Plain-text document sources
+ + + + + + +

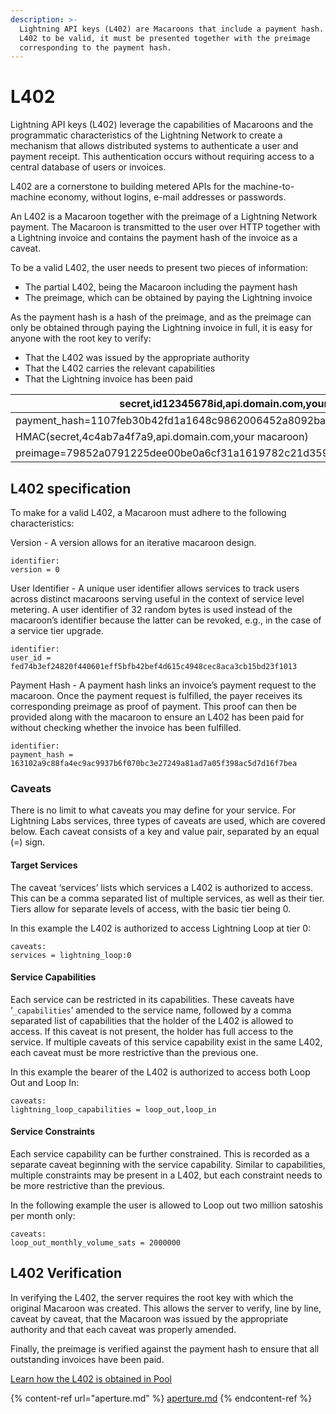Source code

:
 ```yaml
---
description: >-
  Lightning API keys (L402) are Macaroons that include a payment hash. For the
  L402 to be valid, it must be presented together with the preimage
  corresponding to the payment hash.
---
```


# L402

Lightning API keys (L402) leverage the capabilities of Macaroons and the programmatic characteristics of the Lightning Network to create a mechanism that allows distributed systems to authenticate a user and payment receipt. This authentication occurs without requiring access to a central database of users or invoices.

L402 are a cornerstone to building metered APIs for the machine-to-machine economy, without logins, e-mail addresses or passwords.

An L402 is a Macaroon together with the preimage of a Lightning Network payment. The Macaroon is transmitted to the user over HTTP together with a Lightning invoice and contains the payment hash of the invoice as a caveat.

To be a valid L402, the user needs to present two pieces of information:

* The partial L402, being the Macaroon including the payment hash
* The preimage, which can be obtained by paying the Lightning invoice

As the payment hash is a hash of the preimage, and as the preimage can only be obtained through paying the Lightning invoice in full, it is easy for anyone with the root key to verify:

* That the L402 was issued by the appropriate authority
* That the L402 carries the relevant capabilities
* That the Lightning invoice has been paid

| secret,id12345678id,api.domain.com,your macaroon                               |
| ------------------------------------------------------------------------------ |
| payment\_hash=1107feb30b42fd1a1648c9862006452a8092baa3b62fc474cb43bf42066a0b06 |
| HMAC(secret,4c4ab7a4f7a9,api.domain.com,your macaroon)                         |
| preimage=79852a0791225dee00be0a6cf31a1619782c21d35995e118bfc74ad812174035      |

## L402 specification

To make for a valid L402, a Macaroon must adhere to the following characteristics:

Version - A version allows for an iterative macaroon design.

`identifier:`\
`version = 0`

User Identifier - A unique user identifier allows services to track users across distinct macaroons serving useful in the context of service level metering. A user identifier of 32 random bytes is used instead of the macaroon’s identifier because the latter can be revoked, e.g., in the case of a service tier upgrade.

`identifier:`\
`user_id = fed74b3ef24820f440601eff5bfb42bef4d615c4948cec8aca3cb15bd23f1013`

Payment Hash - A payment hash links an invoice’s payment request to the macaroon. Once the payment request is fulfilled, the payer receives its corresponding preimage as proof of payment. This proof can then be provided along with the macaroon to ensure an L402 has been paid for without checking whether the invoice has been fulfilled.

`identifier:`\
`payment_hash = 163102a9c88fa4ec9ac9937b6f070bc3e27249a81ad7a05f398ac5d7d16f7bea`

### Caveats

There is no limit to what caveats you may define for your service. For Lightning Labs services, three types of caveats are used, which are covered below. Each caveat consists of a key and value pair, separated by an equal (=) sign.

#### Target Services

The caveat ‘services’ lists which services a L402 is authorized to access. This can be a comma separated list of multiple services, as well as their tier. Tiers allow for separate levels of access, with the basic tier being 0.

In this example the L402 is authorized to access Lightning Loop at tier 0:

`caveats:`\
`services = lightning_loop:0`

#### Service Capabilities

Each service can be restricted in its capabilities. These caveats have ‘`_capabilities`’ amended to the service name, followed by a comma separated list of capabilities that the holder of the L402 is allowed to access. If this caveat is not present, the holder has full access to the service. If multiple caveats of this service capability exist in the same L402, each caveat must be more restrictive than the previous one.

In this example the bearer of the L402 is authorized to access both Loop Out and Loop In:

`caveats:`\
`lightning_loop_capabilities = loop_out,loop_in`

#### Service Constraints

Each service capability can be further constrained. This is recorded as a separate caveat beginning with the service capability. Similar to capabilities, multiple constraints may be present in a L402, but each constraint needs to be more restrictive than the previous.

In the following example the user is allowed to Loop out two million satoshis per month only:

`caveats:`\
`loop_out_monthly_volume_sats = 2000000`

## L402 Verification <a href="#docs-internal-guid-b1e388f5-7fff-6120-4cca-c24c2c3cbdc3" id="docs-internal-guid-b1e388f5-7fff-6120-4cca-c24c2c3cbdc3"></a>

In verifying the L402, the server requires the root key with which the original Macaroon was created. This allows the server to verify, line by line, caveat by caveat, that the Macaroon was issued by the appropriate authority and that each caveat was properly amended.

Finally, the preimage is verified against the payment hash to ensure that all outstanding invoices have been paid.

[Learn how the L402 is obtained in Pool](https://github.com/lightninglabs/pool/blob/master/server.go#L504)

{% content-ref url="aperture.md" %}
[aperture.md](aperture.md)
{% endcontent-ref %}
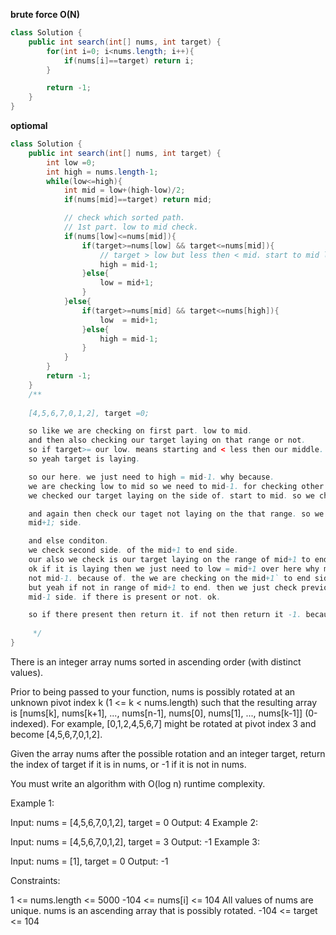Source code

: **brute force O(N)**
```java
class Solution {
    public int search(int[] nums, int target) {
        for(int i=0; i<nums.length; i++){
            if(nums[i]==target) return i;
        }

        return -1;
    }
}
```
**optiomal**

```java
class Solution {
    public int search(int[] nums, int target) {
        int low =0;
        int high = nums.length-1;
        while(low<=high){
            int mid = low+(high-low)/2;
            if(nums[mid]==target) return mid;

            // check which sorted path.
            // 1st part. low to mid check.
            if(nums[low]<=nums[mid]){
                if(target>=nums[low] && target<=nums[mid]){
                    // target > low but less then < mid. start to mid laying.
                    high = mid-1;
                }else{
                    low = mid+1;
                }
            }else{
                if(target>=nums[mid] && target<=nums[high]){
                    low  = mid+1;
                }else{
                    high = mid-1;
                }
            }
        }
        return -1;
    }
    /**
    
    [4,5,6,7,0,1,2], target =0;

    so like we are checking on first part. low to mid. 
    and then also checking our target laying on that range or not.
    so if target>= our low. means starting and < less then our middle.
    so yeah target is laying. 

    so our here. we just need to high = mid-1. why because.
    we are checking low to mid so we need to mid-1. for checking other wise we go other side of the array. like mid+1 to end side. so not go there and 
    we checked our target laying on the side of. start to mid. so we check by mid-1;

    and again then check our taget not laying on the that range. so we just check on the.
    mid+1; side.

    and else conditon.
    we check second side. of the mid+1 to end side.
    our also we check is our target laying on the range of mid+1 to end ? or not.
    ok if it is laying then we just need to low = mid+1 over here why mid +1 why 
    not mid-1. because of. the we are checking on the mid+1` to end side wo we have to be go to right side. for checking. because left side we checking.
    but yeah if not in range of mid+1 to end. then we just check previous
    mid-1 side. if there is present or not. ok.

    so if there present then return it. if not then return it -1. because in whole array its didn't present. ok so yeah this is it.'
    
     */
}

```


There is an integer array nums sorted in ascending order (with distinct values).

Prior to being passed to your function, nums is possibly rotated at an unknown pivot index k (1 <= k < nums.length) such that the resulting array is [nums[k], nums[k+1], ..., nums[n-1], nums[0], nums[1], ..., nums[k-1]] (0-indexed). For example, [0,1,2,4,5,6,7] might be rotated at pivot index 3 and become [4,5,6,7,0,1,2].

Given the array nums after the possible rotation and an integer target, return the index of target if it is in nums, or -1 if it is not in nums.

You must write an algorithm with O(log n) runtime complexity.

 

Example 1:

Input: nums = [4,5,6,7,0,1,2], target = 0
Output: 4
Example 2:

Input: nums = [4,5,6,7,0,1,2], target = 3
Output: -1
Example 3:

Input: nums = [1], target = 0
Output: -1
 

Constraints:

1 <= nums.length <= 5000
-104 <= nums[i] <= 104
All values of nums are unique.
nums is an ascending array that is possibly rotated.
-104 <= target <= 104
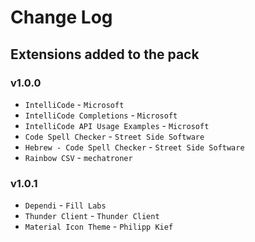 # Change Log

## Extensions added to the pack  
### v1.0.0
- ```IntelliCode``` - ```Microsoft```
- ```IntelliCode Completions``` - ```Microsoft``` 
- ```IntelliCode API Usage Examples``` - ```Microsoft``` 
- ```Code Spell Checker``` - ```Street Side Software```
- ```Hebrew - Code Spell Checker``` - ```Street Side Software```
- ```Rainbow CSV``` - ```mechatroner``` 

### v1.0.1
- ```Dependi``` - ```Fill Labs```
- ```Thunder Client``` - ```Thunder Client```
- ```Material Icon Theme``` - ```Philipp Kief```
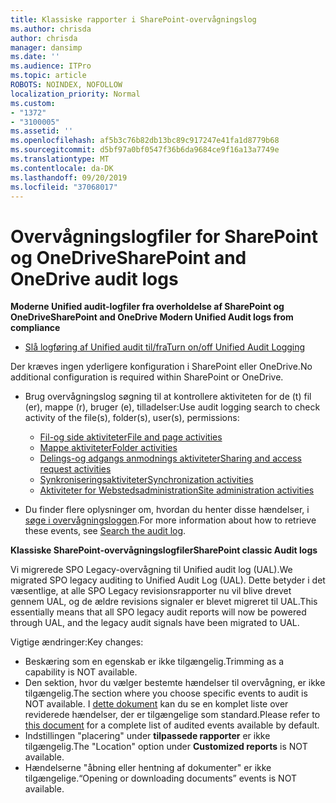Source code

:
 ```yaml
---
title: Klassiske rapporter i SharePoint-overvågningslog
ms.author: chrisda
author: chrisda
manager: dansimp
ms.date: ''
ms.audience: ITPro
ms.topic: article
ROBOTS: NOINDEX, NOFOLLOW
localization_priority: Normal
ms.custom:
- "1372"
- "3100005"
ms.assetid: ''
ms.openlocfilehash: af5b3c76b82db13bc89c917247e41fa1d8779b68
ms.sourcegitcommit: d5bf97a0bf0547f36b6da9684ce9f16a13a7749e
ms.translationtype: MT
ms.contentlocale: da-DK
ms.lasthandoff: 09/20/2019
ms.locfileid: "37068017"
---
```

# <a name="sharepoint-and-onedrive-audit-logs"></a><span data-ttu-id="0fa63-102">Overvågningslogfiler for SharePoint og OneDrive</span><span class="sxs-lookup"><span data-stu-id="0fa63-102">SharePoint and OneDrive audit logs</span></span>

<span data-ttu-id="0fa63-103">**Moderne Unified audit-logfiler fra overholdelse af SharePoint og OneDrive**</span><span class="sxs-lookup"><span data-stu-id="0fa63-103">**SharePoint and OneDrive Modern Unified Audit logs from compliance**</span></span>

- [<span data-ttu-id="0fa63-104">Slå logføring af Unified audit til/fra</span><span class="sxs-lookup"><span data-stu-id="0fa63-104">Turn on/off Unified Audit Logging</span></span>](https://docs.microsoft.com/office365/securitycompliance/turn-audit-log-search-on-or-off) 

<span data-ttu-id="0fa63-105">Der kræves ingen yderligere konfiguration i SharePoint eller OneDrive.</span><span class="sxs-lookup"><span data-stu-id="0fa63-105">No additional configuration is required within SharePoint or OneDrive.</span></span>

- <span data-ttu-id="0fa63-106">Brug overvågningslog søgning til at kontrollere aktiviteten for de (t) fil (er), mappe (r), bruger (e), tilladelser:</span><span class="sxs-lookup"><span data-stu-id="0fa63-106">Use audit logging search to check activity of the file(s), folder(s), user(s), permissions:</span></span>

    - [<span data-ttu-id="0fa63-107">Fil-og side aktiviteter</span><span class="sxs-lookup"><span data-stu-id="0fa63-107">File and page activities</span></span>](https://docs.microsoft.com/office365/securitycompliance/search-the-audit-log-in-security-and-compliance)
    - [<span data-ttu-id="0fa63-108">Mappe aktiviteter</span><span class="sxs-lookup"><span data-stu-id="0fa63-108">Folder activities</span></span>](https://docs.microsoft.com/office365/securitycompliance/search-the-audit-log-in-security-and-compliance#folder-activities)
    - [<span data-ttu-id="0fa63-109">Delings-og adgangs anmodnings aktiviteter</span><span class="sxs-lookup"><span data-stu-id="0fa63-109">Sharing and access request activities</span></span>](https://docs.microsoft.com/office365/securitycompliance/search-the-audit-log-in-security-and-compliance#sharing-and-access-request-activities)
    - [<span data-ttu-id="0fa63-110">Synkroniseringsaktiviteter</span><span class="sxs-lookup"><span data-stu-id="0fa63-110">Synchronization activities</span></span>](https://docs.microsoft.com/office365/securitycompliance/search-the-audit-log-in-security-and-compliance#synchronization-activities)
    - [<span data-ttu-id="0fa63-111">Aktiviteter for Webstedsadministration</span><span class="sxs-lookup"><span data-stu-id="0fa63-111">Site administration activities</span></span>](https://docs.microsoft.com/office365/securitycompliance/search-the-audit-log-in-security-and-compliance#site-administration-activities)
- <span data-ttu-id="0fa63-112">Du finder flere oplysninger om, hvordan du henter disse hændelser, i [søge i overvågningsloggen](https://docs.microsoft.com/office365/securitycompliance/search-the-audit-log-in-security-and-compliance#search-the-audit-log).</span><span class="sxs-lookup"><span data-stu-id="0fa63-112">For more information about how to retrieve these events, see [Search the audit log](https://docs.microsoft.com/office365/securitycompliance/search-the-audit-log-in-security-and-compliance#search-the-audit-log).</span></span>

<span data-ttu-id="0fa63-113">**Klassiske SharePoint-overvågningslogfiler**</span><span class="sxs-lookup"><span data-stu-id="0fa63-113">**SharePoint classic Audit logs**</span></span>

<span data-ttu-id="0fa63-114">Vi migrerede SPO Legacy-overvågning til Unified audit log (UAL).</span><span class="sxs-lookup"><span data-stu-id="0fa63-114">We migrated SPO legacy auditing to Unified Audit Log (UAL).</span></span> <span data-ttu-id="0fa63-115">Dette betyder i det væsentlige, at alle SPO Legacy revisionsrapporter nu vil blive drevet gennem UAL, og de ældre revisions signaler er blevet migreret til UAL.</span><span class="sxs-lookup"><span data-stu-id="0fa63-115">This essentially means that all SPO legacy audit reports will now be powered through UAL, and the legacy audit signals have been migrated to UAL.</span></span>

<span data-ttu-id="0fa63-116">Vigtige ændringer:</span><span class="sxs-lookup"><span data-stu-id="0fa63-116">Key changes:</span></span>

- <span data-ttu-id="0fa63-117">Beskæring som en egenskab er ikke tilgængelig.</span><span class="sxs-lookup"><span data-stu-id="0fa63-117">Trimming as a capability is NOT available.</span></span>
- <span data-ttu-id="0fa63-118">Den sektion, hvor du vælger bestemte hændelser til overvågning, er ikke tilgængelig.</span><span class="sxs-lookup"><span data-stu-id="0fa63-118">The section where you choose specific events to audit is NOT available.</span></span> <span data-ttu-id="0fa63-119">I [dette dokument](https://docs.microsoft.com/office365/securitycompliance/search-the-audit-log-in-security-and-compliance) kan du se en komplet liste over reviderede hændelser, der er tilgængelige som standard.</span><span class="sxs-lookup"><span data-stu-id="0fa63-119">Please refer to [this document](https://docs.microsoft.com/office365/securitycompliance/search-the-audit-log-in-security-and-compliance) for a complete list of audited events available by default.</span></span>
- <span data-ttu-id="0fa63-120">Indstillingen "placering" under **tilpassede rapporter** er ikke tilgængelig.</span><span class="sxs-lookup"><span data-stu-id="0fa63-120">The "Location" option under **Customized reports** is NOT available.</span></span> 
- <span data-ttu-id="0fa63-121">Hændelserne "åbning eller hentning af dokumenter" er ikke tilgængelige.</span><span class="sxs-lookup"><span data-stu-id="0fa63-121">“Opening or downloading documents” events is NOT available.</span></span>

+ + + + + + +

Goal of the exercise: Using the data above, reproduce exactly the lines between those holding "### Caveats" and "#### Target Services", inclusive, and no others.

Result of this task:
### Caveats

There is no limit to what caveats you may define for your service. For Lightning Labs services, three types of caveats are used, which are covered below. Each caveat consists of a key and value pair, separated by an equal (=) sign.

#### Target Services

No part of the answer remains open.